• About this task: Find each line below containing the word "Convolution" and copy it.

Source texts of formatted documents
*** Block opens ***
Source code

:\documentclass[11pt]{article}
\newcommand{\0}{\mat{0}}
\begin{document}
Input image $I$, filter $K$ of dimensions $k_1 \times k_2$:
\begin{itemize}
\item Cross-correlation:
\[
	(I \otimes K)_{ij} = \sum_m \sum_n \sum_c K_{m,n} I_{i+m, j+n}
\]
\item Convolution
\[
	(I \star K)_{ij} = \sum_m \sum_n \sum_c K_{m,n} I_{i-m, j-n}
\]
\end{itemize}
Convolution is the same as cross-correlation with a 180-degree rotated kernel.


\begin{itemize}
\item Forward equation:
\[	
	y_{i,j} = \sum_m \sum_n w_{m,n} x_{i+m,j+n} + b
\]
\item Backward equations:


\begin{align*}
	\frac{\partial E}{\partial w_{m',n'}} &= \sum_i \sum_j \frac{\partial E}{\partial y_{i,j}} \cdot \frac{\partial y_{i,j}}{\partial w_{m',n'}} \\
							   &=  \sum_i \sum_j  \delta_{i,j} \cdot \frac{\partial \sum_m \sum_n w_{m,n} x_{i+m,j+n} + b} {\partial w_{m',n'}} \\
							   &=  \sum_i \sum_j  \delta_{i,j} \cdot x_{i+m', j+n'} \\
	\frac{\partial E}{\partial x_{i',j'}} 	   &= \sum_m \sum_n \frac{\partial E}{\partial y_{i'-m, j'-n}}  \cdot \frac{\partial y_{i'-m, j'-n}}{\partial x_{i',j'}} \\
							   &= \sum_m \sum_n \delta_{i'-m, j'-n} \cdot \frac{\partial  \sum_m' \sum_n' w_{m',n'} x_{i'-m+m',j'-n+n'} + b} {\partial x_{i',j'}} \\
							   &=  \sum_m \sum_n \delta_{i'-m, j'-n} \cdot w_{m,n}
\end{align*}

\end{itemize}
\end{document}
*** Block closes ***
• Solution to the problem:
\item Convolution
Convolution is the same as cross-correlation with a 180-degree rotated kernel.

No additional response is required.